- Born: 1594 Pamplona, Spanish Empire
- Died: 26 April 1648 (aged 53–54) Madrid, Spanish Empire
- Era: 17th-century philosophy
- Region: Western philosophy Spanish philosophy; ;
- School: Scholasticism
- Institutions: University of Salamanca; Colegio Imperial de Madrid;
- Main interests: Metaphysics, natural philosophy, ethics

= Juan Martínez de Ripalda =

Spanish Jesuit theologian

Juan Martínez de Ripalda (1594 at Pamplona, Navarre - 26 April 1648 at Madrid) was a Spanish Jesuit theologian.

==Life==
He entered the Society of Jesus at Pamplona in 1609. In the triennial reports of 1642 he says of himself that he was not physically strong, that he had studied religion, arts, and theology, that he had taught grammar one year, arts four, theology nineteen, and had been professed. According to Southwell, he taught philosophy at Monforte, theology at Salamanca, and was called from there to the Imperial College of Madrid, where, by royal decree, he taught moral theology.

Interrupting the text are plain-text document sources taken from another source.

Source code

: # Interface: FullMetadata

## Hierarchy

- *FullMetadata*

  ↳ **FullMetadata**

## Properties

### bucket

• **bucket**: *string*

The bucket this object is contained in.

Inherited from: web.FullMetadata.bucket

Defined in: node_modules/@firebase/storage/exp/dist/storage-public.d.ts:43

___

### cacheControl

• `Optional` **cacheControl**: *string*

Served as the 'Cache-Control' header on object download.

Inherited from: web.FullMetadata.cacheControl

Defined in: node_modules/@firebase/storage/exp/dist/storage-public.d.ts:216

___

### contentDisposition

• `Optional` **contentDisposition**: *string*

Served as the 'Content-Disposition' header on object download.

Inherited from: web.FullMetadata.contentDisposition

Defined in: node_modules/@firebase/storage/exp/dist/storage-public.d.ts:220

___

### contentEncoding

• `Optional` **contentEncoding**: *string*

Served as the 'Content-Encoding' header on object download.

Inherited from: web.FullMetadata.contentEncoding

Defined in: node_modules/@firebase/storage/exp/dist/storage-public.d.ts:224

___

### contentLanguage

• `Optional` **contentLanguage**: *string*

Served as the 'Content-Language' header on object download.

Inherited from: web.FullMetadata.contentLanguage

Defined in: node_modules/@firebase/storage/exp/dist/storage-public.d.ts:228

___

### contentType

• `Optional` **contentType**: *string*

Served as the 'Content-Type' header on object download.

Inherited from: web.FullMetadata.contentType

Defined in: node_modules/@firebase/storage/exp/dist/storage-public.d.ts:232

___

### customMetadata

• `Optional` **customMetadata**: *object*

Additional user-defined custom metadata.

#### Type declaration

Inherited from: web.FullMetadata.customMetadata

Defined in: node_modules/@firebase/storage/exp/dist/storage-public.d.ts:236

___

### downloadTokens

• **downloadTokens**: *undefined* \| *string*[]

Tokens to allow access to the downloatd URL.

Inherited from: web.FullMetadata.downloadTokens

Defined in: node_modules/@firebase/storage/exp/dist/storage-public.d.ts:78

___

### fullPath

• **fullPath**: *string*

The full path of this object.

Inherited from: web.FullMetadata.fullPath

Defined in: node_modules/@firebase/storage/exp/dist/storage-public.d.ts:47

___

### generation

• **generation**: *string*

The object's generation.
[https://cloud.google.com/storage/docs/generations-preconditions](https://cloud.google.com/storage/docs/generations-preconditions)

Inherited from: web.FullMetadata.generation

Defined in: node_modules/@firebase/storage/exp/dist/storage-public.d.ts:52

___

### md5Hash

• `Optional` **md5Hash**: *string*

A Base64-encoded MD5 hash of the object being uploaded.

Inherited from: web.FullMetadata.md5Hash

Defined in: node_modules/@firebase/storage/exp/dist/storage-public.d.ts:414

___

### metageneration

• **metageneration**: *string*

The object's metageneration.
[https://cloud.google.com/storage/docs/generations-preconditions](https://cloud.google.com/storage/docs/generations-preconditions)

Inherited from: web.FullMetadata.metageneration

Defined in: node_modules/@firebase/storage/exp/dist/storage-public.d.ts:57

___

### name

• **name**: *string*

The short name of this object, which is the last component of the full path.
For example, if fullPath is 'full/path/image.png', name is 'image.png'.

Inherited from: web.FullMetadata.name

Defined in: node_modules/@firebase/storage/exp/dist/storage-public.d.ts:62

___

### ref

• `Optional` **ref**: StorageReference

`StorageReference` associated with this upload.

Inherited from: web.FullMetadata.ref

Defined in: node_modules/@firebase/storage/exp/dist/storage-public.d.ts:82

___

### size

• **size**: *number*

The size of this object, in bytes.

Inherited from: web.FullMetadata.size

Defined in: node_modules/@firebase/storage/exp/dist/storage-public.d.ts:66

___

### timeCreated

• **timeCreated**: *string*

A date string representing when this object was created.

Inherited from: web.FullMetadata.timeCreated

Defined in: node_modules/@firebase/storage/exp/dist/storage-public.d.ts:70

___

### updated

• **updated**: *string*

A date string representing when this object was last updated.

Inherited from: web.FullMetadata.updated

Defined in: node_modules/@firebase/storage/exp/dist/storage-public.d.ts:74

Later he was named censor to the Spanish Inquisition and confessor of Gaspar de Guzmán, Count-Duke of Olivares, the favorite of Philip IV of Spain, whom he followed when he was exiled from Madrid. Southwell describes his character by saying that he was a good religious, noted for his innocence. Mentally he qualifies him as subtle in argument, sound in opinion, keen-edged and clear in expression, and well-versed in Augustine of Hippo and Thomas Aquinas. According to Paul Drews, no Jesuit ever occupied this chair in the University of Salamanca with more honor than he, and Hurter places him, with Lugo, first among the contemporary theologians of Spain, and perhaps of all Europe.

==Works==
Among the numerous theological opinions which characterize him the following are worth citing:

1. He thinks that the creation of an intrinsically supernatural substance is possible, in other words, that a creature is possible to which supernatural grace, with the accompanying gifts and intuitive vision, is due.
2. He holds that, by a positive decree of God, supernatural grace is conferred, in the existing providence for every good act whatsoever; so that every good act is supernatural, or at least that every natural good act is accompanied by another which is supernatural.
3. He maintains that, prescinding from the extrinsic Divine law, and taking into account only the nature of things, the supernatural faith which is called lata would be sufficient for justification, that faith, namely, which comes by the contemplation of created things, though assent is not produced without grace.
4. He affirms that in the promissory revelations the formal object of faith is God's faithfulness to His promises, the constancy of His will, and the efficacy of omnipotence.
5. He asserts that all the propositions of Baius were condemned for doctrine according to the sense in which he (Baius) held them.
6. He maintains that the Divine maternity of the Blessed Virgin Mary is of itself a sanctifying form.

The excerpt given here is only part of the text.